↓

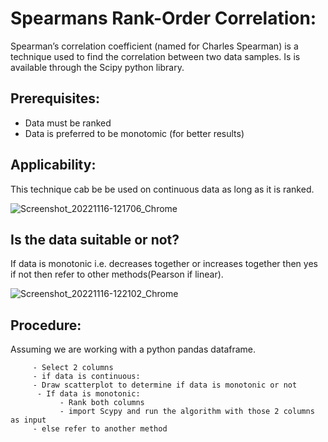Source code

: 
# Spearmans Rank-Order Correlation:
Spearman’s correlation coefficient (named for Charles Spearman) is a technique used to find the correlation between two data samples. Is is available through the Scipy python library.

## Prerequisites: 

   - Data must be ranked
   - Data is preferred to be monotomic (for better results)
   
## Applicability:
  This technique cab be be used on continuous data as long as it is ranked.
  
  
  ![Screenshot_20221116-121706_Chrome](https://user-images.githubusercontent.com/109832303/202139667-9c9d85f2-fe4b-4dea-8c4f-551f5e10ba96.jpg)
  
  
## Is the data suitable or not?
If data is monotonic i.e. decreases together or increases together then yes if not then refer to other methods(Pearson if linear).

![Screenshot_20221116-122102_Chrome](https://user-images.githubusercontent.com/109832303/202140642-db880d1c-f3d1-42a3-9484-d6c2296a13f2.jpg)

## Procedure:
  Assuming we are working with a python pandas dataframe.
  
         - Select 2 columns
         - if data is continuous: 
         - Draw scatterplot to determine if data is monotonic or not
          - If data is monotonic:
               - Rank both columns
               - import Scypy and run the algorithm with those 2 columns as input
         - else refer to another method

↑

**WHAT THE EXERCISE ASKS:**
Set every record down verbatim. No pictures belong in the copy.

**EXERCISE ANSWER:**
Source code

: 
# Spearmans Rank-Order Correlation:
Spearman’s correlation coefficient (named for Charles Spearman) is a technique used to find the correlation between two data samples. Is is available through the Scipy python library.

## Prerequisites: 

   - Data must be ranked
   - Data is preferred to be monotomic (for better results)
   
## Applicability:
  This technique cab be be used on continuous data as long as it is ranked.
  
  
  ![Screenshot_20221116-121706_Chrome](https://user-images.githubusercontent.com/109832303/202139667-9c9d85f2-fe4b-4dea-8c4f-551f5e10ba96.jpg)
  
  
## Is the data suitable or not?
If data is monotonic i.e. decreases together or increases together then yes if not then refer to other methods(Pearson if linear).

![Screenshot_20221116-122102_Chrome](https://user-images.githubusercontent.com/109832303/202140642-db880d1c-f3d1-42a3-9484-d6c2296a13f2.jpg)

## Procedure:
  Assuming we are working with a python pandas dataframe.
  
         - Select 2 columns
         - if data is continuous: 
         - Draw scatterplot to determine if data is monotonic or not
          - If data is monotonic:
               - Rank both columns
               - import Scypy and run the algorithm with those 2 columns as input
         - else refer to another method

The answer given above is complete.